I asked him one evening as he boarded, "By any chance, are you a reader?"

"Why yes, yes I am," Joel responded. "Why do you ask?"

"Because," I replied, "you look like one. Quiet, reserved. I just guessed. Here's my card. I like to write, and you like to read. Check it out sometime, let me know what you think."

He took my card and promised to visit this blog. Evidently, he did just as he said. A few nights later he complimented me on it and promised to read deeper. I don't know if he did, but I'll bet he's a man who is good to his word. One thing I know: he began addressing me by my given name. He didn't need reminding of it, even though I was embarrassed to risk asking his again last night. I encounter 150,000+ people each year, and wish I could remember everyone's name, but it's an art I have yet to master.

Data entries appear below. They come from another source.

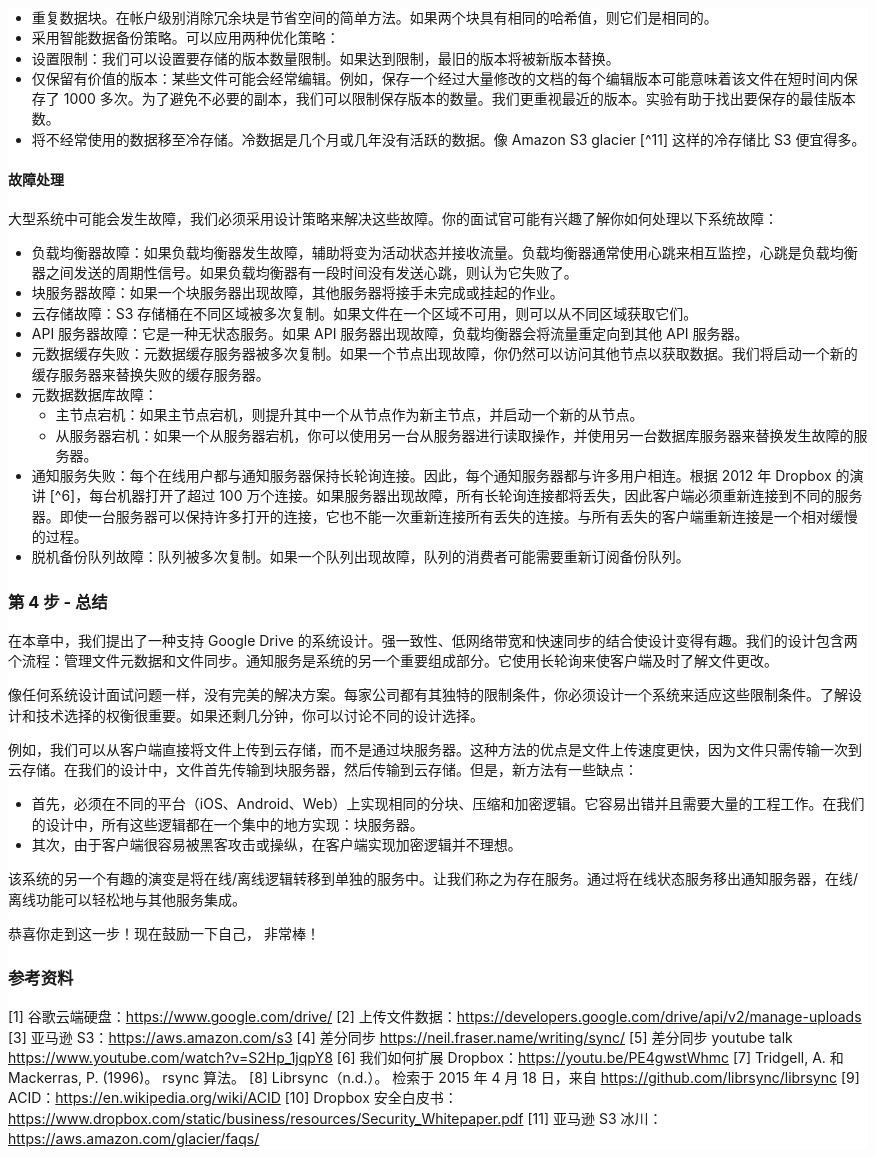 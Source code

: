 - 重复数据块。在帐户级别消除冗余块是节省空间的简单方法。如果两个块具有相同的哈希值，则它们是相同的。
- 采用智能数据备份策略。可以应用两种优化策略：
- 设置限制：我们可以设置要存储的版本数量限制。如果达到限制，最旧的版本将被新版本替换。
- 仅保留有价值的版本：某些文件可能会经常编辑。例如，保存一个经过大量修改的文档的每个编辑版本可能意味着该文件在短时间内保存了 1000 多次。为了避免不必要的副本，我们可以限制保存版本的数量。我们更重视最近的版本。实验有助于找出要保存的最佳版本数。
- 将不经常使用的数据移至冷存储。冷数据是几个月或几年没有活跃的数据。像 Amazon S3 glacier [^11] 这样的冷存储比 S3 便宜得多。

#### 故障处理
大型系统中可能会发生故障，我们必须采用设计策略来解决这些故障。你的面试官可能有兴趣了解你如何处理以下系统故障：

- 负载均衡器故障：如果负载均衡器发生故障，辅助将变为活动状态并接收流量。负载均衡器通常使用心跳来相互监控，心跳是负载均衡器之间发送的周期性信号。如果负载均衡器有一段时间没有发送心跳，则认为它失败了。
- 块服务器故障：如果一个块服务器出现故障，其他服务器将接手未完成或挂起的作业。
- 云存储故障：S3 存储桶在不同区域被多次复制。如果文件在一个区域不可用，则可以从不同区域获取它们。
- API 服务器故障：它是一种无状态服务。如果 API 服务器出现故障，负载均衡器会将流量重定向到其他 API 服务器。
- 元数据缓存失败：元数据缓存服务器被多次复制。如果一个节点出现故障，你仍然可以访问其他节点以获取数据。我们将启动一个新的缓存服务器来替换失败的缓存服务器。
- 元数据数据库故障：
  - 主节点宕机：如果主节点宕机，则提升其中一个从节点作为新主节点，并启动一个新的从节点。
  - 从服务器宕机：如果一个从服务器宕机，你可以使用另一台从服务器进行读取操作，并使用另一台数据库服务器来替换发生故障的服务器。
- 通知服务失败：每个在线用户都与通知服务器保持长轮询连接。因此，每个通知服务器都与许多用户相连。根据 2012 年 Dropbox 的演讲 [^6]，每台机器打开了超过 100 万个连接。如果服务器出现故障，所有长轮询连接都将丢失，因此客户端必须重新连接到不同的服务器。即使一台服务器可以保持许多打开的连接，它也不能一次重新连接所有丢失的连接。与所有丢失的客户端重新连接是一个相对缓慢的过程。
- 脱机备份队列故障：队列被多次复制。如果一个队列出现故障，队列的消费者可能需要重新订阅备份队列。

### 第 4 步 - 总结
在本章中，我们提出了一种支持 Google Drive 的系统设计。强一致性、低网络带宽和快速同步的结合使设计变得有趣。我们的设计包含两个流程：管理文件元数据和文件同步。通知服务是系统的另一个重要组成部分。它使用长轮询来使客户端及时了解文件更改。

像任何系统设计面试问题一样，没有完美的解决方案。每家公司都有其独特的限制条件，你必须设计一个系统来适应这些限制条件。了解设计和技术选择的权衡很重要。如果还剩几分钟，你可以讨论不同的设计选择。

例如，我们可以从客户端直接将文件上传到云存储，而不是通过块服务器。这种方法的优点是文件上传速度更快，因为文件只需传输一次到云存储。在我们的设计中，文件首先传输到块服务器，然后传输到云存储。但是，新方法有一些缺点：

- 首先，必须在不同的平台（iOS、Android、Web）上实现相同的分块、压缩和加密逻辑。它容易出错并且需要大量的工程工作。在我们的设计中，所有这些逻辑都在一个集中的地方实现：块服务器。
- 其次，由于客户端很容易被黑客攻击或操纵，在客户端实现加密逻辑并不理想。

该系统的另一个有趣的演变是将在线/离线逻辑转移到单独的服务中。让我们称之为存在服务。通过将在线状态服务移出通知服务器，在线/离线功能可以轻松地与其他服务集成。

恭喜你走到这一步！现在鼓励一下自己， 非常棒！

### 参考资料
[1] 谷歌云端硬盘：https://www.google.com/drive/
[2] 上传文件数据：https://developers.google.com/drive/api/v2/manage-uploads
[3] 亚马逊 S3：https://aws.amazon.com/s3
[4] 差分同步 https://neil.fraser.name/writing/sync/
[5] 差分同步 youtube talk https://www.youtube.com/watch?v=S2Hp_1jqpY8
[6] 我们如何扩展 Dropbox：https://youtu.be/PE4gwstWhmc
[7] Tridgell, A. 和 Mackerras, P. (1996)。 rsync 算法。
[8] Librsync（n.d.）。 检索于 2015 年 4 月 18 日，来自 https://github.com/librsync/librsync
[9] ACID：https://en.wikipedia.org/wiki/ACID
[10] Dropbox 安全白皮书：https://www.dropbox.com/static/business/resources/Security_Whitepaper.pdf
[11] 亚马逊 S3 冰川：https://aws.amazon.com/glacier/faqs/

With Joel on board, I was encouraged once again to offer my Thought for the Day. It's been difficult to find the right moment lately. We're limited to 10-15 passengers at any given time. I never know if these inspirational quotes will strike a positive chord. Most times, I just "go for it" and consequences can piss against the wind.

"Believe you can, and you're halfway there." -- President Theodore Roosevelt

It felt right, given our current situation. I glanced at Joel after offering this quote. He had a half-grin on his serene face. He nodded. A few folks acknowledged my attempt to lift them up. It was more than I expected. It worked.

No matter how stressful these times are, or this job, I find it imperative to continue in this quest to do what I can to lift folks up. Tomorrow is a new day, full of more challenges. However, I look forward to the opportunities that await us... both for myself and those who ride my roll.




Comments

  1. Hey, you've redecorated in here! Nice!

    Keep on being safe out there!

    ReplyDelete
  2. I am a 'reader' and I enjoyed reading this post. I am a new driver who is currently in line training and it feels good to know that there are operators out there who really care about the job. Thanks for sharing. Hope to meet you someday.